Carb, Carbs, and Carbs!


Nutrition is critical while training for a marathon or half marathon. Carbs, carbs, carbs! If you are on a low carb diet, then STOP. Carbohydrates provide the fuel for runners. Load up!

Carbohydrates will provide glycogen and protein will help repair muscle tissue. Men and women need to consume 2000-2500 calories each day. During training, you will need to add 100 calories per mile you will be running (or try the Caloric Needs Calculator). 65% of your calories should come from carbohydrates, particularly complex carbohydrates. 10% should come from protein (you need 0.5 to .07 grams per pound of your body weight each day). 20-25% of your total calories should come from unsaturated fats.
Vitamins are highly recommended and will give you adequate supplies of the minerals your body needs. Take multi-vitamins daily as a supplement. Also, keep in mind you need plenty of calcium and iron. See the nutritional charts for the things you eat and make sure you are getting adequate amounts of both. Stay away from pizza!

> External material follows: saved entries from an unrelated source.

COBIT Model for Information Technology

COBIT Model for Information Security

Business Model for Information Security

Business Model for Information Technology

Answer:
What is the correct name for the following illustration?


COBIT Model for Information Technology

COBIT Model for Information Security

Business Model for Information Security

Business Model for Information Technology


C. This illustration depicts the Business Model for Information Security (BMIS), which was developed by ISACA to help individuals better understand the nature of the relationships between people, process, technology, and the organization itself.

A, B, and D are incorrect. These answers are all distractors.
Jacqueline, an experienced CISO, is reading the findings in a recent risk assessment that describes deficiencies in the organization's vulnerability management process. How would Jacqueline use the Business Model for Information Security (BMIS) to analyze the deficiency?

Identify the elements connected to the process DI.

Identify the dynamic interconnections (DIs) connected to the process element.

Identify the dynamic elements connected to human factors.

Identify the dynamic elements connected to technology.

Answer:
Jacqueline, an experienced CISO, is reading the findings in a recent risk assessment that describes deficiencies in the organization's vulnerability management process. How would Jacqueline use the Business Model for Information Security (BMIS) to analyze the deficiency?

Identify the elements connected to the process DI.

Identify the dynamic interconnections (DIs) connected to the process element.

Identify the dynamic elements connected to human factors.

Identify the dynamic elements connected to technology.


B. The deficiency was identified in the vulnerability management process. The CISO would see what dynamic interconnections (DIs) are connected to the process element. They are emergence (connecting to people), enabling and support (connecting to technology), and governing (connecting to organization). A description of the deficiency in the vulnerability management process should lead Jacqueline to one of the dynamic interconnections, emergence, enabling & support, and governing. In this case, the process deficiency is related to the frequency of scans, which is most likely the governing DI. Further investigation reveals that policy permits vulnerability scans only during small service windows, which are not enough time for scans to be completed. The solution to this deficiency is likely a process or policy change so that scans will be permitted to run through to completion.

Following are good sources of complex carbohydrates and protein:
Good Carbohydrates:
Potatoes, yams, beans, peas, wheat bread, bananas, macaroni, spaghetti, cereal, raisins, apples, bagels, syrup, brown rice, corn, apples, carrots, root vegetables
Good Protein:
Low fat milk, beans, green peas, lean beef, chicken, fish, eggs, cheese, yogurt, nuts, peanut butter, cottage cheese, tofu and soy products

What to Eat and When

In addition to daily nutrition requirements, eating the right food at the right time is essential for maintaining energy during the run and for maximum post-run recovery.
While running, your body depends on glycogen and fat as sources of fuel (primarily glycogen). By increasing carbohydrate consumption in daily meals, you increase your glycogen storage – thus, adding fuel to your tank. While running, you begin to deplete glycogen storage. The longer the run, the more depleted your glycogen storage becomes until it would eventually run out if not replenished. When glycogen runs out, your body transitions to burn only fat. This transition stage is commonly referred to as "the wall". Eating before, during, and after a run will help you maintain adequate glycogen.
When eating before a run, it is best to have a light snack (such as a banana and wheat bagel) an hour before the run. Whatever you choose to eat, it should be something that your body digests well.
Within 30-minutes after each run, always feed your body after a run with carbohydrates and protein to help your body recover and be strong for the next run.